[EXERCISE INPUTS]

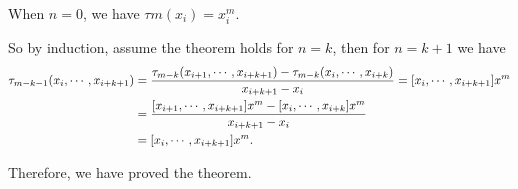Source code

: \documentclass[a4paper]{article}
\begin{document}
When $n=0$, we have $\tau{m}(x_i) = x_i^m$. 

So by induction, assume the theorem holds for $n=k$, then for $n=k+1$ we have
\begin{equation}
    \begin{aligned}
        \tau_{m-k-1} \qty(x_i,\cdots,x_{i+k+1}) &= \frac{\tau_{m-k} (x_{i+1},\cdots,x_{i+k+1}) - \tau_{m-k}(x_{i}, \cdots, x_{i+k})}{x_{i+k+1} - x_i} = [x_i,\cdots,x_{i+k+1}]x^m \\
        &= \frac{[x_{i+1},\cdots, x_{i+k+1}]x^m - [x_{i}, \cdots, x_{i+k}]x^m}{x_{i+k+1} - x_i} \\
        &= [x_i,\cdots,x_{i+k+1}]x^m.
    \end{aligned}
\end{equation}

Therefore, we have proved the theorem.
\end{document}
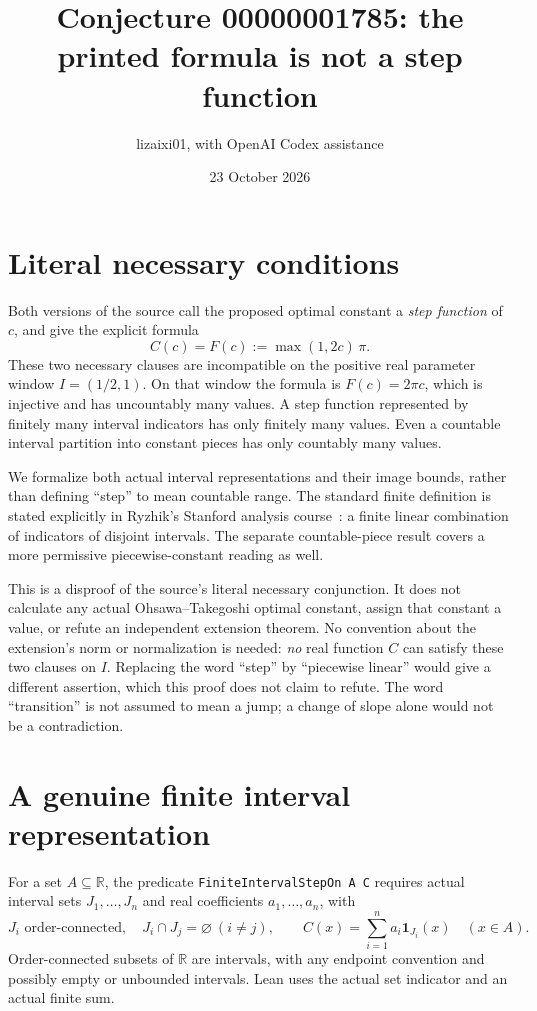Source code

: \documentclass[11pt]{article}
\title{Conjecture 00000001785: the printed formula is not a step function}
\author{lizaixi01, with OpenAI Codex assistance}
\date{23 October 2026}
\begin{document}
\maketitle
\section{Literal necessary conditions}
Both versions of the source call the proposed optimal constant a
\emph{step function} of $c$, and give the explicit formula
\[
 C(c)=F(c):=\max(1,2c)\,\pi.
\]
These two necessary clauses are incompatible on the positive real
parameter window $I=(1/2,1)$. On that window the formula is
$F(c)=2\pi c$, which is injective and has uncountably many values.
A step function represented by finitely many interval indicators has
only finitely many values. Even a countable interval partition into
constant pieces has only countably many values.

We formalize both actual interval representations and their image
bounds, rather than defining ``step'' to mean countable range.
The standard finite definition is stated explicitly in Ryzhik's
Stanford analysis course~\cite[Problem 1(i), p.~1]{Ryzhik}: a finite
linear combination of indicators of disjoint intervals.
The separate countable-piece result covers a more permissive
piecewise-constant reading as well.

This is a disproof of the source's literal necessary conjunction.
It does not calculate any actual Ohsawa--Takegoshi optimal constant,
assign that constant a value, or refute an independent extension
theorem. No convention about the extension's norm or normalization
is needed: \emph{no} real function $C$ can satisfy these two clauses
on $I$. Replacing the word ``step'' by ``piecewise linear'' would
give a different assertion, which this proof does not claim to
refute. The word ``transition'' is not assumed to mean a jump; a
change of slope alone would not be a contradiction.

\section{A genuine finite interval representation}
For a set $A\subseteq\mathbb R$, the predicate
\texttt{FiniteIntervalStepOn A C} requires actual interval sets
$J_1,\ldots,J_n$ and real coefficients $a_1,\ldots,a_n$, with
\[
 J_i\text{ order-connected},\quad J_i\cap J_j=\varnothing\ (i\ne j),
 \qquad C(x)=\sum_{i=1}^n a_i\mathbf 1_{J_i}(x)\quad(x\in A).
\]
Order-connected subsets of $\mathbb R$ are intervals, with any
endpoint convention and possibly empty or unbounded intervals.
Lean uses the actual set indicator and an actual finite sum.
\end{document}
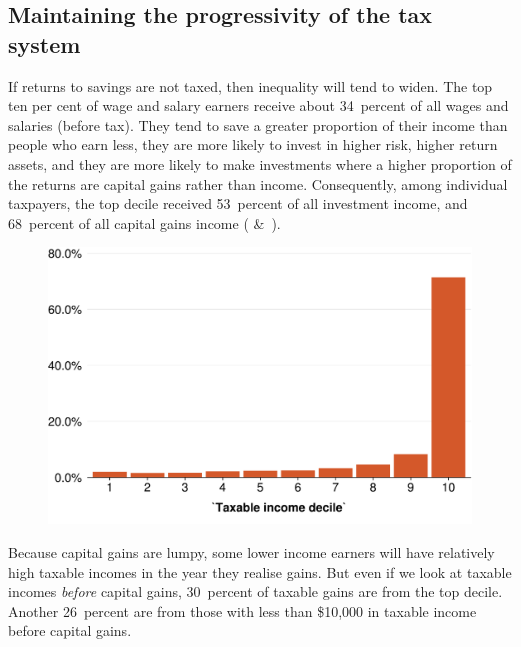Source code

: \documentclass{grattan}\usepackage[]{graphicx}\usepackage[]{color}
\begin{document}
\subsection{Maintaining the progressivity of the tax system}\label{sec:maintaining-progressivity-tax-system}


If returns to savings are not taxed, then inequality will tend to widen. The top ten per cent of wage and salary earners receive about 34~percent of all wages and salaries (before tax). They tend to save a greater proportion of their income than people who earn less, they are more likely to invest in higher risk, higher return assets, and they are more likely to make investments where a higher proportion of the returns are capital gains rather than income.  Consequently, among individual taxpayers, the top decile received 53~percent of all investment income, and 68~percent of all capital gains income ( \&\ ). 

\begin{figure}

\includegraphics[width=\columnwidth]{CGT-NG-atlas//CG-by-decile-1}
\end{figure}



Because capital gains are lumpy, some lower income earners will have relatively high taxable incomes in the year they realise gains. But even if we look at taxable incomes \emph{before} capital gains, 30~percent of taxable gains are from the top decile. Another 26~percent are from those with less than \$10,000 in taxable income before capital gains.
\end{document}
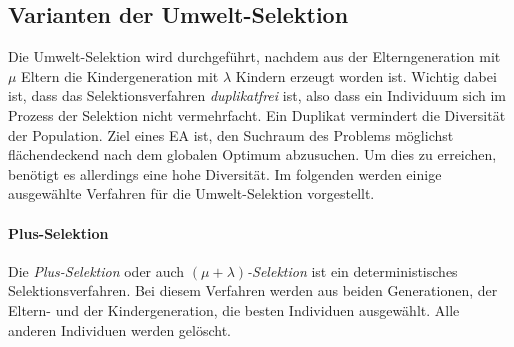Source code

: 

\subsection{Varianten der Umwelt-Selektion}
Die Umwelt-Selektion wird durchgeführt, nachdem aus der Elterngeneration mit $\mu$ Eltern die Kindergeneration mit $\lambda$ Kindern erzeugt worden ist. Wichtig dabei ist, dass das Selektionsverfahren \textit{duplikatfrei} ist, also dass ein Individuum sich im Prozess der Selektion nicht vermehrfacht. Ein Duplikat vermindert die Diversität der Population. Ziel eines \acs{EA} ist, den Suchraum des Problems möglichst flächendeckend nach dem globalen Optimum abzusuchen. Um dies zu erreichen, benötigt es allerdings eine hohe Diversität. Im folgenden werden einige ausgewählte Verfahren für die Umwelt-Selektion vorgestellt. 

\paragraph{Plus-Selektion}
Die \textit{Plus-Selektion} oder auch $(\mu + \lambda)$\textit{-Selektion} ist ein deterministisches Selektionsverfahren. Bei diesem Verfahren werden aus beiden Generationen, der Eltern- und der Kindergeneration, die besten Individuen ausgewählt. Alle anderen Individuen werden gelöscht. 

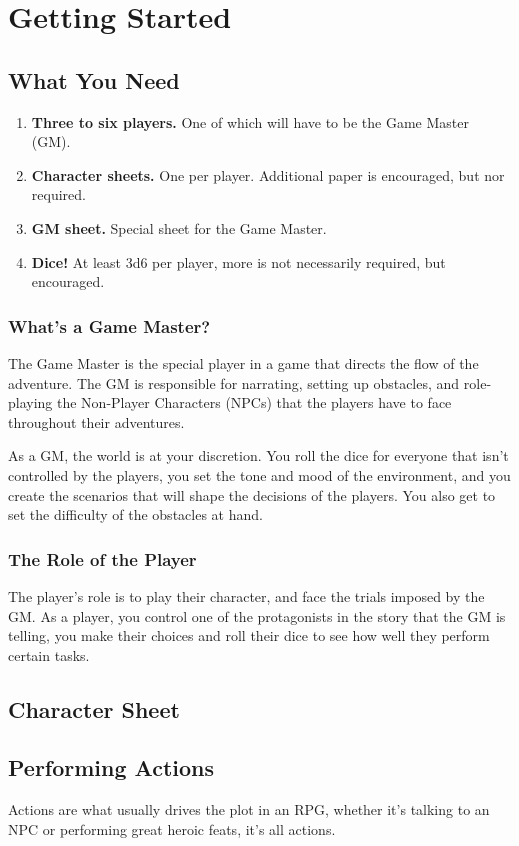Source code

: \chapter{Getting Started}
\section{What You Need}
\begin{enumerate}
    \item \textbf{Three to six players.} One of which will have to be the Game Master (GM).
    \item \textbf{Character sheets.} One per player. Additional paper is encouraged, but nor required.
    \item \textbf{GM sheet.} Special sheet for the Game Master.
    \item \textbf{Dice!} At least 3d6 per player, more is not necessarily required, but encouraged.
\end{enumerate}

\subsection{What's a Game Master?}
The Game Master is the special player in a game that directs the flow of the adventure.
The GM is responsible for narrating, setting up obstacles, and role-playing the Non-Player Characters (NPCs) that the players have to face throughout their adventures.

As a GM, the world is at your discretion. 
You roll the dice for everyone that isn't controlled by the players, you set the tone and mood of the environment, and you create the scenarios that will shape the decisions of the players.
You also get to set the difficulty of the obstacles at hand.

\subsection{The Role of the Player}
The player's role is to play their character, and face the trials imposed by the GM.
As a player, you control one of the protagonists in the story that the GM is telling, you make their choices and roll their dice to see how well they perform certain tasks.

\section{Character Sheet}

\section{Performing Actions}
Actions are what usually drives the plot in an RPG, whether it's talking to an NPC or performing great heroic feats, it's all actions.

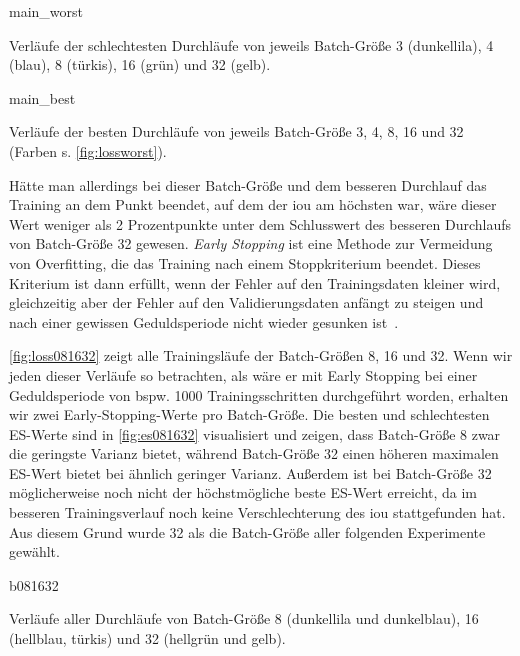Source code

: \begin{losses}{main_worst}
	\caption{Verläufe der schlechtesten Durchläufe von jeweils Batch-Größe 3 (dunkellila), 4 (blau), 8 (türkis), 16 (grün) und 32 (gelb).}
	\label{fig:lossworst}
\end{losses}

\begin{losses}{main_best}
	\caption{Verläufe der besten Durchläufe von jeweils Batch-Größe 3, 4, 8, 16 und 32 (Farben s. \autoref{fig:lossworst}).}
	\label{fig:lossbest}
\end{losses}

Hätte man allerdings bei dieser Batch-Größe und dem besseren Durchlauf das Training an dem Punkt beendet, auf dem der \gls{iou} am höchsten war, wäre dieser Wert weniger als 2 Prozentpunkte unter dem Schlusswert des besseren Durchlaufs von Batch-Größe 32 gewesen.
\emph{Early Stopping} ist eine Methode zur Vermeidung von Overfitting, die das Training nach einem Stoppkriterium beendet.
Dieses Kriterium ist dann erfüllt, wenn der Fehler auf den Trainingsdaten kleiner wird, gleichzeitig aber der Fehler auf den Validierungsdaten anfängt zu steigen und nach einer gewissen Geduldsperiode nicht wieder gesunken ist~\cite{Goodfellow.2016}.

\autoref{fig:loss081632} zeigt alle Trainingsläufe der Batch-Größen 8, 16 und 32.
Wenn wir jeden dieser Verläufe so betrachten, als wäre er mit Early Stopping bei einer Geduldsperiode von bspw. 1000 Trainingsschritten durchgeführt worden, erhalten wir zwei Early-Stopping-Werte pro Batch-Größe.
Die besten und schlechtesten ES-Werte sind in \autoref{fig:es081632} visualisiert und zeigen, dass Batch-Größe 8 zwar die geringste Varianz bietet, während Batch-Größe 32 einen höheren maximalen ES-Wert bietet bei ähnlich geringer Varianz.
Außerdem ist bei Batch-Größe 32 möglicherweise noch nicht der höchstmögliche beste ES-Wert erreicht, da im besseren Trainingsverlauf noch keine Verschlechterung des \gls{iou} stattgefunden hat.
Aus diesem Grund wurde 32 als die Batch-Größe aller folgenden Experimente gewählt.

\begin{losses}{b081632}
	\caption{Verläufe aller Durchläufe von Batch-Größe 8 (dunkellila und dunkelblau), 16 (hellblau, türkis) und 32 (hellgrün und gelb).}
	\label{fig:loss081632}
\end{losses}




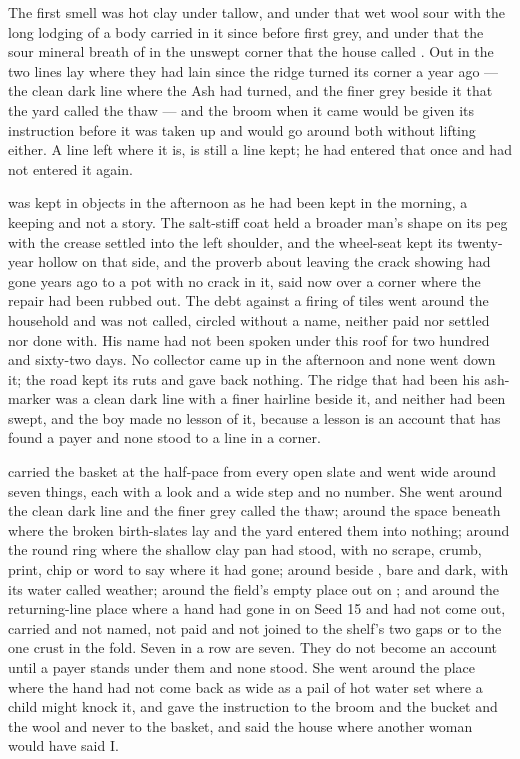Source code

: The first smell was hot clay under tallow, and under that wet wool sour with the long lodging of a body carried in it since before first grey, and under that the sour mineral breath of  in the unswept corner that the house called . Out in  the two lines lay where they had lain since the ridge turned its corner a year ago --- the clean dark line where the Ash had turned, and the finer grey beside it that the yard called the thaw --- and the broom when it came would be given its instruction before it was taken up and would go around both without lifting either. A line left where it is, is still a line kept; he had entered that once and had not entered it again.

\scenebreak

 was kept in objects in the afternoon as he had been kept in the morning, a keeping and not a story. The salt-stiff coat held a broader man's shape on its peg with the crease settled into the left shoulder, and the wheel-seat kept its twenty-year hollow on that side, and the proverb about leaving the crack showing had gone years ago to a pot with no crack in it, said now over a corner where the repair had been rubbed out. The debt against a firing of tiles went around the household and was not called, circled without a name, neither paid nor settled nor done with. His name had not been spoken under this roof for two hundred and sixty-two days. No collector came up  in the afternoon and none went down it; the road kept its ruts and gave back nothing. The ridge that had been his ash-marker was a clean dark line with a finer hairline beside it, and neither had been swept, and the boy made no lesson of it, because a lesson is an account that has found a payer and none stood to a line in a corner.

 carried the basket at the half-pace from every open slate and went wide around seven things, each with a look and a wide step and no number. She went around the clean dark line and the finer grey called the thaw; around the space beneath  where the broken birth-slates lay and the yard entered them into nothing; around the round ring where the shallow clay pan had stood, with no scrape, crumb, print, chip or word to say where it had gone; around  beside , bare and dark, with its water called weather; around the field's empty place out on ; and around the returning-line place where a hand had gone in on Seed 15 and had not come out, carried and not named, not paid and not joined to the shelf's two gaps or to the one crust in the fold. Seven in a row are seven. They do not become an account until a payer stands under them and none stood. She went around the place where the hand had not come back as wide as a pail of hot water set where a child might knock it, and gave the instruction to the broom and the bucket and the wool and never to the basket, and said the house where another woman would have said I.

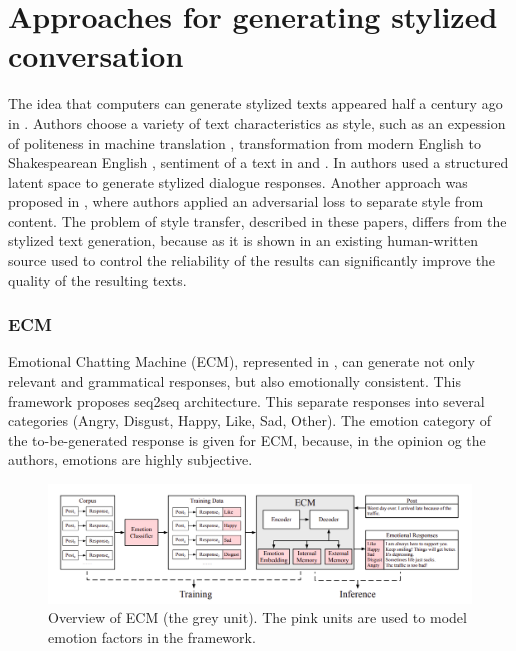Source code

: \section{Approaches for generating stylized conversation} \label{stylized_problems}
The idea that computers can generate stylized texts appeared half a century ago in \cite{wheatley1965computer}. Authors choose a variety of text characteristics as style, such as an expession of politeness in machine translation \cite{sennrich2016controlling}, transformation from modern English to Shakespearean English \cite{jhamtani2017shakespearizing}, sentiment of a text in \cite{shen2017style} and \cite{li2018delete}. In \cite{gao2019structuring} authors used a structured latent space to generate stylized dialogue responses. Another approach was proposed in \cite{john2018disentangled}, where authors applied an adversarial loss to separate style from content. The problem of style transfer, described in these papers, differs from the stylized text generation, because as it is shown in \cite{guu2018generating} an existing human-written source used to control the reliability of the results can significantly improve the quality of the resulting texts. 

\subsubsection{ECM}
Emotional Chatting Machine (ECM), represented in \cite{zhou2018emotional}, can generate not only relevant and grammatical responses, but also emotionally consistent. This framework proposes seq2seq architecture. This separate responses into several categories (Angry, Disgust, Happy, Like, Sad, Other). The emotion category of the to-be-generated response is given for ECM, because, in the opinion og the authors, emotions are highly subjective. 

\begin{figure}[hbt]
  \centering
  \includegraphics[width=1\textwidth]{figures/ecm.png}
  \caption{ Overview of ECM (the grey unit). The pink units are used to model emotion factors in the framework.}
  \label{ecm}
\end{figure}

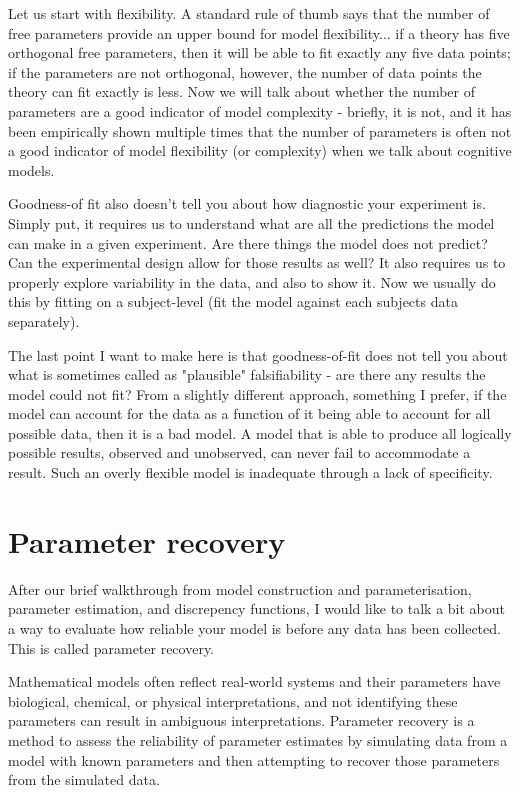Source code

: \documentclass[12pt]{article}
\begin{document}
Let us start with flexibility. A standard rule of thumb says that the number of free parameters provide an upper bound for model flexibility... if a theory has five orthogonal free parameters, then it will be able to fit exactly any five data points; if the parameters are not orthogonal, however, the number of data points the theory can fit exactly is less. Now we will talk about whether the number of parameters are a good indicator of model complexity - briefly, it is not, and it has been empirically shown multiple times that the number of parameters is often not a good indicator of model flexibility (or complexity) when we talk about cognitive models. 

Goodness-of fit also doesn't tell you about how diagnostic your experiment is. Simply put, it requires us to understand what are all the predictions the model can make in a given experiment. Are there things the model does not predict? Can the experimental design allow for those results as well? It also requires us to properly explore variability in the data, and also to show it. Now we usually do this by fitting on a subject-level (fit the model against each subjects data separately).

The last point I want to make here is that goodness-of-fit does not tell you about what is sometimes called as "plausible" falsifiability - are there any results the model could not fit? From a slightly different approach, something I prefer, if the model can account for the data as a function of it being able to account for all possible data, then it is a bad model. A model that is able to produce all logically possible results, observed and unobserved, can never fail to accommodate a result. Such an overly flexible model is inadequate through a lack of specificity.

\section{Parameter recovery}

After our brief walkthrough from model construction and parameterisation, parameter estimation, and discrepency functions, I would like to talk a bit about a way to evaluate how reliable your model is before any data has been collected. This is called parameter recovery.

Mathematical models often reflect real-world systems and their parameters have biological, chemical, or physical interpretations, and not identifying these parameters can result in ambiguous interpretations. Parameter recovery is a method to assess the reliability of parameter estimates by simulating data from a model with known parameters and then attempting to recover those parameters from the simulated data.
\end{document}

[ACTIVITY] Copy every line of the records above that holds the word "besseren".

[WRITTEN RESPONSE]
Hätte man allerdings bei dieser Batch-Größe und dem besseren Durchlauf das Training an dem Punkt beendet, auf dem der \gls{iou} am höchsten war, wäre dieser Wert weniger als 2 Prozentpunkte unter dem Schlusswert des besseren Durchlaufs von Batch-Größe 32 gewesen.
Außerdem ist bei Batch-Größe 32 möglicherweise noch nicht der höchstmögliche beste ES-Wert erreicht, da im besseren Trainingsverlauf noch keine Verschlechterung des \gls{iou} stattgefunden hat.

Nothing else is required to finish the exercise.